▶ _The task_: Go through the entries below line by line and count those containing "parsing"; the answer is that count alone.

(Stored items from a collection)
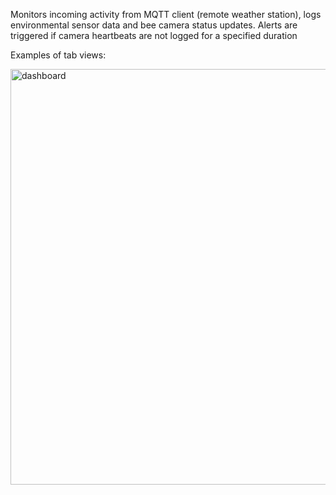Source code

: Monitors incoming activity from MQTT client (remote weather station), logs environmental sensor data and bee camera status updates. 
Alerts are triggered if camera heartbeats are not logged for a specified duration

Examples of tab views:

<img width="636" height="665" alt="dashboard" src="https://github.com/user-attachments/assets/7826804a-ae81-4f2e-aa56-71878acf40ee" />

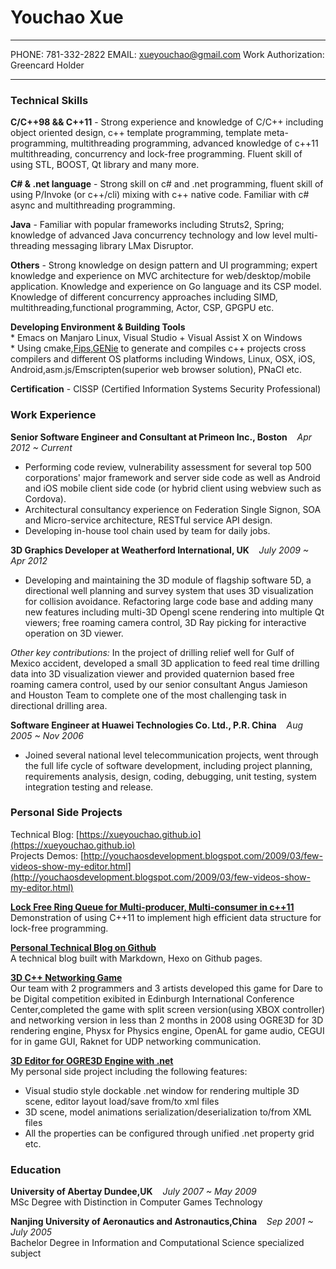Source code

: Youchao Xue
============

-------------------- ---------------------------- ------------------------------------
PHONE: 781-332-2822  EMAIL: xueyouchao@gmail.com  Work Authorization: Greencard Holder

--------------------------------------------------------------------------------------

### Technical Skills
**C/C++98 && C++11** - Strong experience and knowledge of C/C++ including object oriented design,
    c++ template programming, template meta-programming, multithreading programming,
    advanced knowledge of c++11 multithreading, concurrency and lock-free programming.
    Fluent skill of using STL, BOOST, Qt library and many more. 

**C# & .net language** - Strong skill on c# and .net programming, fluent skill of using P/Invoke (or c++/cli) mixing with c++ native
code. Familiar with c# async and multithreading programming.

**Java** - Familiar with popular frameworks including Struts2, Spring; knowledge of advanced Java concurrency technology and low level multi-threading messaging library LMax Disruptor.

**Others** - Strong knowledge on design pattern and UI programming; expert knowledge and experience on MVC architecture for web/desktop/mobile application. Knowledge and experience on Go language and its CSP model. Knowledge of different concurrency approaches including SIMD, multithreading,functional programming, Actor, CSP, GPGPU etc. 
    
**Developing Environment & Building Tools**  
    * Emacs on Manjaro Linux, Visual Studio + Visual Assist X on Windows  
    * Using cmake,[Fips](http://floooh.github.io/fips/getstarted.html),[GENie](https://github.com/bkaradzic/GENie) to generate and compiles c++ projects cross compilers and different OS platforms including Windows, Linux, OSX, iOS, Android,asm.js/Emscripten(superior web browser solution), PNaCl etc.  
    
**Certification** - CISSP (Certified Information Systems Security Professional)  

### Work Experience  

**Senior Software Engineer and Consultant at Primeon Inc., Boston**&nbsp;&nbsp;&nbsp;&nbsp;*Apr 2012 ~ Current*  
* Performing code review, vulnerability assessment for several top 500 corporations' major framework and server side code as well as Android and iOS mobile client side code (or hybrid client using webview such as Cordova).  
* Architectural consultancy experience on Federation Single Signon, SOA and Micro-service architecture, RESTful service API design.  
* Developing in-house tool chain used by team for daily jobs.

**3D Graphics Developer at Weatherford International, UK**&nbsp;&nbsp;&nbsp;&nbsp;*July 2009 ~ Apr 2012*  
* Developing and maintaining the 3D module of flagship software 5D, a directional well planning and survey system that uses 3D visualization for
collision avoidance. Refactoring large code base and adding many new features including multi-3D Opengl scene rendering into multiple Qt viewers; free roaming camera control, 3D Ray picking for interactive operation on 3D viewer.

*Other key contributions:* In the project of drilling relief well for Gulf of Mexico accident, developed a small 3D application to feed real 
time drilling data into 3D visualization viewer and provided quaternion based free roaming camera control, used by our senior consultant Angus Jamieson
and Houston Team to complete one of the most challenging task in directional drilling area.  
                         
**Software Engineer at Huawei Technologies Co. Ltd., P.R. China**&nbsp;&nbsp;&nbsp;&nbsp;*Aug 2005 ~ Nov 2006*  
* Joined several national level telecommunication projects, went through the full life cycle of software development, including project planning, requirements analysis, design, coding, debugging, unit testing, system integration testing and release.  


### Personal Side Projects  

Technical Blog: [https://xueyouchao.github.io](https://xueyouchao.github.io)  
Projects Demos: [http://youchaosdevelopment.blogspot.com/2009/03/few-videos-show-my-editor.html](http://youchaosdevelopment.blogspot.com/2009/03/few-videos-show-my-editor.html)  

[**Lock Free Ring Queue for Multi-producer, Multi-consumer in c++11**](https://xueyouchao.github.io/2017/02/26/Lock-Free-Ring-Queue-for-Multi-producer-and-Multi-consumer/)  
Demonstration of using C++11 to implement high efficient data structure for lock-free programming.

[**Personal Technical Blog on Github**](https://xueyouchao.github.io/)  
A technical blog built with Markdown, Hexo on Github pages.  

[**3D C++ Networking Game**](http://youchaosdevelopment.blogspot.com/2009/02/world-of-champloo.html)  
Our team with 2 programmers and 3 artists developed this game for Dare to be Digital competition exibited in Edinburgh International Conference Center,completed the game with split screen version(using XBOX controller) and networking
version in less than 2 months in 2008 using OGRE3D for 3D rendering engine, Physx for Physics engine, OpenAL for game audio, CEGUI 
for in game GUI, Raknet for UDP networking communication. 


[**3D Editor for OGRE3D Engine with .net**](http://youchaosdevelopment.blogspot.com/2009/03/few-videos-show-my-editor.html)  
My personal side project including the following features:  
* Visual studio style dockable .net window for rendering multiple 3D scene, editor layout load/save from/to xml files  
* 3D scene, model animations serialization/deserialization to/from XML files  
* All the properties can be configured through unified .net property grid etc.  


### Education 

**University of Abertay Dundee,UK**&nbsp;&nbsp;&nbsp;&nbsp;*July 2007 ~ May 2009*  
MSc Degree with Distinction in Computer Games Technology

**Nanjing University of Aeronautics and Astronautics,China**&nbsp;&nbsp;&nbsp;&nbsp;*Sep 2001 ~ July 2005*  
Bachelor Degree in Information and Computational Science specialized subject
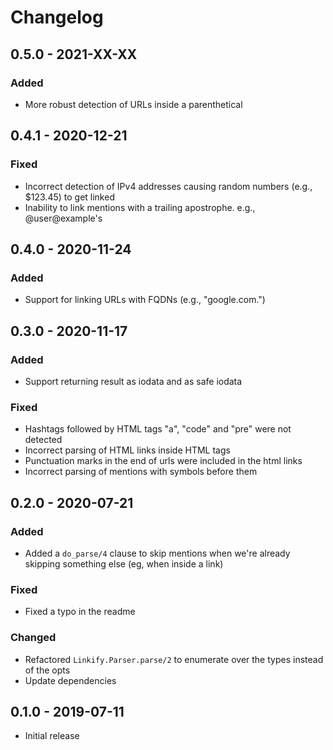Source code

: # Changelog

## 0.5.0 - 2021-XX-XX

### Added

- More robust detection of URLs inside a parenthetical

## 0.4.1 - 2020-12-21

### Fixed

- Incorrect detection of IPv4 addresses causing random numbers (e.g., $123.45) to get linked
- Inability to link mentions with a trailing apostrophe. e.g., @user@example's

## 0.4.0 - 2020-11-24

### Added

- Support for linking URLs with FQDNs (e.g., "google.com.")

## 0.3.0 - 2020-11-17

### Added

- Support returning result as iodata and as safe iodata

### Fixed

- Hashtags followed by HTML tags "a", "code" and "pre" were not detected
- Incorrect parsing of HTML links inside HTML tags
- Punctuation marks in the end of urls were included in the html links
- Incorrect parsing of mentions with symbols before them

## 0.2.0 - 2020-07-21

### Added

- Added a `do_parse/4` clause to skip mentions when we're already skipping something else (eg, when inside a link)

### Fixed

- Fixed a typo in the readme

### Changed

- Refactored `Linkify.Parser.parse/2` to enumerate over the types instead of the opts
- Update dependencies

## 0.1.0 - 2019-07-11

- Initial release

▶ _Solution below_: 2